*** INPUT RECORDS ***

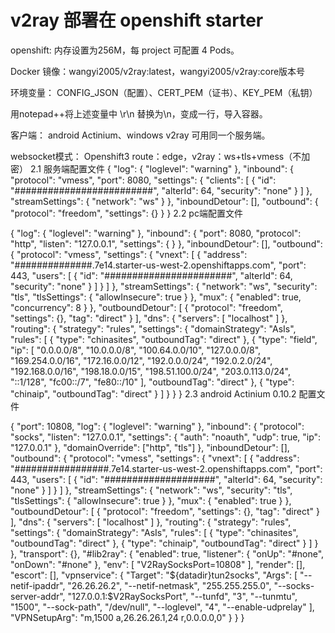 
# v2ray 部署在 openshift starter
openshift: 内存设置为256M，每 project 可配置 4 Pods。

Docker 镜像：wangyi2005/v2ray:latest，wangyi2005/v2ray:core版本号

环境变量： CONFIG_JSON（配置）、CERT_PEM（证书）、KEY_PEM（私钥）

用notepad++将上述变量中 \r\n 替换为\\n，变成一行，导入容器。

客户端： android Actinium、windows v2ray 可用同一个服务端。

websocket模式： Openshift3 route：edge，v2ray：ws+tls+vmess（不加密）
2.1 服务端配置文件
{
  "log": {
    "loglevel": "warning"
  },
  "inbound": {
    "protocol": "vmess",
    "port": 8080,
    "settings": {
      "clients": [
        {
          "id": "#########################",
          "alterId": 64,
          "security": "none"
        }
      ]
    },
    "streamSettings": {
      "network": "ws"
    }
  },
  "inboundDetour": [],
  "outbound": {
    "protocol": "freedom",
   "settings": {}
  }
}
2.2 pc端配置文件

{
  "log": {
    "loglevel": "warning"
  },
   "inbound": {
    "port": 8080,
    "protocol": "http",
    "listen": "127.0.0.1",
	"settings": {
    }
  },
  "inboundDetour": [],
  "outbound": {
    "protocol": "vmess",
    "settings": {
      "vnext": [
        {
          "address": "##############.7e14.starter-us-west-2.openshiftapps.com", 
          "port": 443, 
          "users": [
            {
              "id": "#######################",
              "alterId": 64,
              "security": "none"
            }
          ]
        }
      ]
    },
	"streamSettings": {
      "network": "ws",
	  "security": "tls",
	  "tlsSettings": {
        "allowInsecure": true
	  }
    },
	"mux": {
        "enabled": true,
        "concurrency": 8
    }
  },
  "outboundDetour": [
    {
      "protocol": "freedom",
      "settings": {},
      "tag": "direct"
    }
  ],
  "dns": {
    "servers": [
      "localhost"
    ]
  },
  "routing": {
    "strategy": "rules",
    "settings": {
      "domainStrategy": "AsIs",
      "rules": [
        {
          "type": "chinasites",
          "outboundTag": "direct"
        },
        {
          "type": "field",
          "ip": [
            "0.0.0.0/8",
            "10.0.0.0/8",
            "100.64.0.0/10",
            "127.0.0.0/8",
            "169.254.0.0/16",
            "172.16.0.0/12",
            "192.0.0.0/24",
            "192.0.2.0/24",
            "192.168.0.0/16",
            "198.18.0.0/15",
            "198.51.100.0/24",
            "203.0.113.0/24",
            "::1/128",
            "fc00::/7",
            "fe80::/10"
          ],
          "outboundTag": "direct"
        },
        {
          "type": "chinaip",
          "outboundTag": "direct"
        }
      ]
    }
  }
}
2.3 android Actinium 0.10.2 配置文件

{
  "port": 10808,
  "log": {
    "loglevel": "warning"
  },
  "inbound": {
    "protocol": "socks",
    "listen": "127.0.0.1",
    "settings": {
      "auth": "noauth",
      "udp": true,
     "ip": "127.0.0.1"
    },
	"domainOverride": ["http", "tls"]
  },
  "inboundDetour": [],
  "outbound": {
    "protocol": "vmess",
    "settings": {
      "vnext": [
        {
          "address": "#################.7e14.starter-us-west-2.openshiftapps.com", 
          "port": 443, 
          "users": [
            {
              "id": "####################",
              "alterId": 64,
              "security": "none"
            }
          ]
        }
      ]
    },
	"streamSettings": {
      "network": "ws",
	  "security": "tls",
	  "tlsSettings": {
        "allowInsecure": true
	  }
    },
	"mux": {
      "enabled": true
    }
  },
  "outboundDetour": [
    {
      "protocol": "freedom",
      "settings": {},
      "tag": "direct"
    }
  ],
  "dns": {
    "servers": [
      "localhost"
    ]
  },
  "routing": {
    "strategy": "rules",
    "settings": {
      "domainStrategy": "AsIs",
      "rules": [
	  {
        "type": "chinasites",
        "outboundTag": "direct"
      },
	  {
        "type": "chinaip",
        "outboundTag": "direct"
      }
    ]
    }
  },
  "transport": {},
  "#lib2ray": {
    "enabled": true,
    "listener": {
      "onUp": "#none",
      "onDown": "#none"
    },
    "env": [
      "V2RaySocksPort=10808"
    ],
    "render": [],
    "escort": [],
    "vpnservice": {
      "Target": "${datadir}tun2socks",
      "Args": [
        "--netif-ipaddr",
        "26.26.26.2",
        "--netif-netmask",
        "255.255.255.0",
        "--socks-server-addr",
        "127.0.0.1:$V2RaySocksPort",
        "--tunfd",
        "3",
        "--tunmtu",
        "1500",
        "--sock-path",
        "/dev/null",
        "--loglevel",
        "4",
        "--enable-udprelay"
      ],
      "VPNSetupArg": "m,1500 a,26.26.26.1,24 r,0.0.0.0,0"
    }
  }
}
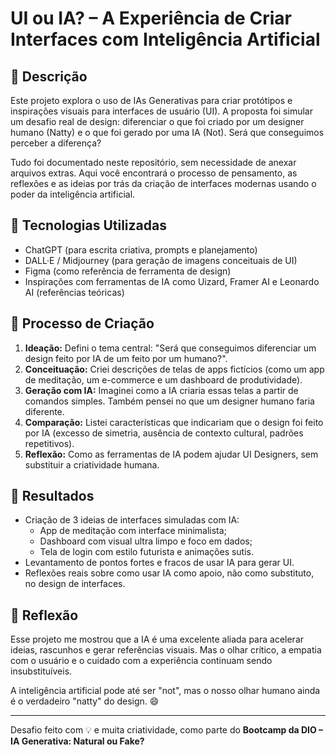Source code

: # UI ou IA? – A Experiência de Criar Interfaces com Inteligência Artificial

## 📒 Descrição

Este projeto explora o uso de IAs Generativas para criar protótipos e inspirações visuais para interfaces de usuário (UI). A proposta foi simular um desafio real de design: diferenciar o que foi criado por um designer humano (Natty) e o que foi gerado por uma IA (Not). Será que conseguimos perceber a diferença?

Tudo foi documentado neste repositório, sem necessidade de anexar arquivos extras. Aqui você encontrará o processo de pensamento, as reflexões e as ideias por trás da criação de interfaces modernas usando o poder da inteligência artificial.

## 🤖 Tecnologias Utilizadas

- ChatGPT (para escrita criativa, prompts e planejamento)
- DALL·E / Midjourney (para geração de imagens conceituais de UI)
- Figma (como referência de ferramenta de design)
- Inspirações com ferramentas de IA como Uizard, Framer AI e Leonardo AI (referências teóricas)

## 🧐 Processo de Criação

1. **Ideação:** Defini o tema central: "Será que conseguimos diferenciar um design feito por IA de um feito por um humano?".
2. **Conceituação:** Criei descrições de telas de apps fictícios (como um app de meditação, um e-commerce e um dashboard de produtividade).
3. **Geração com IA:** Imaginei como a IA criaria essas telas a partir de comandos simples. Também pensei no que um designer humano faria diferente.
4. **Comparação:** Listei características que indicariam que o design foi feito por IA (excesso de simetria, ausência de contexto cultural, padrões repetitivos).
5. **Reflexão:** Como as ferramentas de IA podem ajudar UI Designers, sem substituir a criatividade humana.

## 🚀 Resultados

- Criação de 3 ideias de interfaces simuladas com IA:
  - App de meditação com interface minimalista;
  - Dashboard com visual ultra limpo e foco em dados;
  - Tela de login com estilo futurista e animações sutis.
- Levantamento de pontos fortes e fracos de usar IA para gerar UI.
- Reflexões reais sobre como usar IA como apoio, não como substituto, no design de interfaces.

## 💭 Reflexão

Esse projeto me mostrou que a IA é uma excelente aliada para acelerar ideias, rascunhos e gerar referências visuais. Mas o olhar crítico, a empatia com o usuário e o cuidado com a experiência continuam sendo insubstituíveis.

A inteligência artificial pode até ser "not", mas o nosso olhar humano ainda é o verdadeiro "natty" do design. 😄

---

Desafio feito com 💡 e muita criatividade, como parte do **Bootcamp da DIO – IA Generativa: Natural ou Fake?**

*** End of INPUT RECORDS ***

WHAT IS BEING ASKED> All of the entries above need to be repeated exactly, minus the pictures.

RESPONSE BOX>
# v2ray 部署在 openshift starter
openshift: 内存设置为256M，每 project 可配置 4 Pods。

Docker 镜像：wangyi2005/v2ray:latest，wangyi2005/v2ray:core版本号

环境变量： CONFIG_JSON（配置）、CERT_PEM（证书）、KEY_PEM（私钥）

用notepad++将上述变量中 \r\n 替换为\\n，变成一行，导入容器。

客户端： android Actinium、windows v2ray 可用同一个服务端。

websocket模式： Openshift3 route：edge，v2ray：ws+tls+vmess（不加密）
2.1 服务端配置文件
{
  "log": {
    "loglevel": "warning"
  },
  "inbound": {
    "protocol": "vmess",
    "port": 8080,
    "settings": {
      "clients": [
        {
          "id": "#########################",
          "alterId": 64,
          "security": "none"
        }
      ]
    },
    "streamSettings": {
      "network": "ws"
    }
  },
  "inboundDetour": [],
  "outbound": {
    "protocol": "freedom",
   "settings": {}
  }
}
2.2 pc端配置文件

{
  "log": {
    "loglevel": "warning"
  },
   "inbound": {
    "port": 8080,
    "protocol": "http",
    "listen": "127.0.0.1",
	"settings": {
    }
  },
  "inboundDetour": [],
  "outbound": {
    "protocol": "vmess",
    "settings": {
      "vnext": [
        {
          "address": "##############.7e14.starter-us-west-2.openshiftapps.com", 
          "port": 443, 
          "users": [
            {
              "id": "#######################",
              "alterId": 64,
              "security": "none"
            }
          ]
        }
      ]
    },
	"streamSettings": {
      "network": "ws",
	  "security": "tls",
	  "tlsSettings": {
        "allowInsecure": true
	  }
    },
	"mux": {
        "enabled": true,
        "concurrency": 8
    }
  },
  "outboundDetour": [
    {
      "protocol": "freedom",
      "settings": {},
      "tag": "direct"
    }
  ],
  "dns": {
    "servers": [
      "localhost"
    ]
  },
  "routing": {
    "strategy": "rules",
    "settings": {
      "domainStrategy": "AsIs",
      "rules": [
        {
          "type": "chinasites",
          "outboundTag": "direct"
        },
        {
          "type": "field",
          "ip": [
            "0.0.0.0/8",
            "10.0.0.0/8",
            "100.64.0.0/10",
            "127.0.0.0/8",
            "169.254.0.0/16",
            "172.16.0.0/12",
            "192.0.0.0/24",
            "192.0.2.0/24",
            "192.168.0.0/16",
            "198.18.0.0/15",
            "198.51.100.0/24",
            "203.0.113.0/24",
            "::1/128",
            "fc00::/7",
            "fe80::/10"
          ],
          "outboundTag": "direct"
        },
        {
          "type": "chinaip",
          "outboundTag": "direct"
        }
      ]
    }
  }
}
2.3 android Actinium 0.10.2 配置文件

{
  "port": 10808,
  "log": {
    "loglevel": "warning"
  },
  "inbound": {
    "protocol": "socks",
    "listen": "127.0.0.1",
    "settings": {
      "auth": "noauth",
      "udp": true,
     "ip": "127.0.0.1"
    },
	"domainOverride": ["http", "tls"]
  },
  "inboundDetour": [],
  "outbound": {
    "protocol": "vmess",
    "settings": {
      "vnext": [
        {
          "address": "#################.7e14.starter-us-west-2.openshiftapps.com", 
          "port": 443, 
          "users": [
            {
              "id": "####################",
              "alterId": 64,
              "security": "none"
            }
          ]
        }
      ]
    },
	"streamSettings": {
      "network": "ws",
	  "security": "tls",
	  "tlsSettings": {
        "allowInsecure": true
	  }
    },
	"mux": {
      "enabled": true
    }
  },
  "outboundDetour": [
    {
      "protocol": "freedom",
      "settings": {},
      "tag": "direct"
    }
  ],
  "dns": {
    "servers": [
      "localhost"
    ]
  },
  "routing": {
    "strategy": "rules",
    "settings": {
      "domainStrategy": "AsIs",
      "rules": [
	  {
        "type": "chinasites",
        "outboundTag": "direct"
      },
	  {
        "type": "chinaip",
        "outboundTag": "direct"
      }
    ]
    }
  },
  "transport": {},
  "#lib2ray": {
    "enabled": true,
    "listener": {
      "onUp": "#none",
      "onDown": "#none"
    },
    "env": [
      "V2RaySocksPort=10808"
    ],
    "render": [],
    "escort": [],
    "vpnservice": {
      "Target": "${datadir}tun2socks",
      "Args": [
        "--netif-ipaddr",
        "26.26.26.2",
        "--netif-netmask",
        "255.255.255.0",
        "--socks-server-addr",
        "127.0.0.1:$V2RaySocksPort",
        "--tunfd",
        "3",
        "--tunmtu",
        "1500",
        "--sock-path",
        "/dev/null",
        "--loglevel",
        "4",
        "--enable-udprelay"
      ],
      "VPNSetupArg": "m,1500 a,26.26.26.1,24 r,0.0.0.0,0"
    }
  }
}
Source code

: # UI ou IA? – A Experiência de Criar Interfaces com Inteligência Artificial

## 📒 Descrição

Este projeto explora o uso de IAs Generativas para criar protótipos e inspirações visuais para interfaces de usuário (UI). A proposta foi simular um desafio real de design: diferenciar o que foi criado por um designer humano (Natty) e o que foi gerado por uma IA (Not). Será que conseguimos perceber a diferença?

Tudo foi documentado neste repositório, sem necessidade de anexar arquivos extras. Aqui você encontrará o processo de pensamento, as reflexões e as ideias por trás da criação de interfaces modernas usando o poder da inteligência artificial.

## 🤖 Tecnologias Utilizadas

- ChatGPT (para escrita criativa, prompts e planejamento)
- DALL·E / Midjourney (para geração de imagens conceituais de UI)
- Figma (como referência de ferramenta de design)
- Inspirações com ferramentas de IA como Uizard, Framer AI e Leonardo AI (referências teóricas)

## 🧐 Processo de Criação

1. **Ideação:** Defini o tema central: "Será que conseguimos diferenciar um design feito por IA de um feito por um humano?".
2. **Conceituação:** Criei descrições de telas de apps fictícios (como um app de meditação, um e-commerce e um dashboard de produtividade).
3. **Geração com IA:** Imaginei como a IA criaria essas telas a partir de comandos simples. Também pensei no que um designer humano faria diferente.
4. **Comparação:** Listei características que indicariam que o design foi feito por IA (excesso de simetria, ausência de contexto cultural, padrões repetitivos).
5. **Reflexão:** Como as ferramentas de IA podem ajudar UI Designers, sem substituir a criatividade humana.

## 🚀 Resultados

- Criação de 3 ideias de interfaces simuladas com IA:
  - App de meditação com interface minimalista;
  - Dashboard com visual ultra limpo e foco em dados;
  - Tela de login com estilo futurista e animações sutis.
- Levantamento de pontos fortes e fracos de usar IA para gerar UI.
- Reflexões reais sobre como usar IA como apoio, não como substituto, no design de interfaces.

## 💭 Reflexão

Esse projeto me mostrou que a IA é uma excelente aliada para acelerar ideias, rascunhos e gerar referências visuais. Mas o olhar crítico, a empatia com o usuário e o cuidado com a experiência continuam sendo insubstituíveis.

A inteligência artificial pode até ser "not", mas o nosso olhar humano ainda é o verdadeiro "natty" do design. 😄

---

Desafio feito com 💡 e muita criatividade, como parte do **Bootcamp da DIO – IA Generativa: Natural ou Fake?**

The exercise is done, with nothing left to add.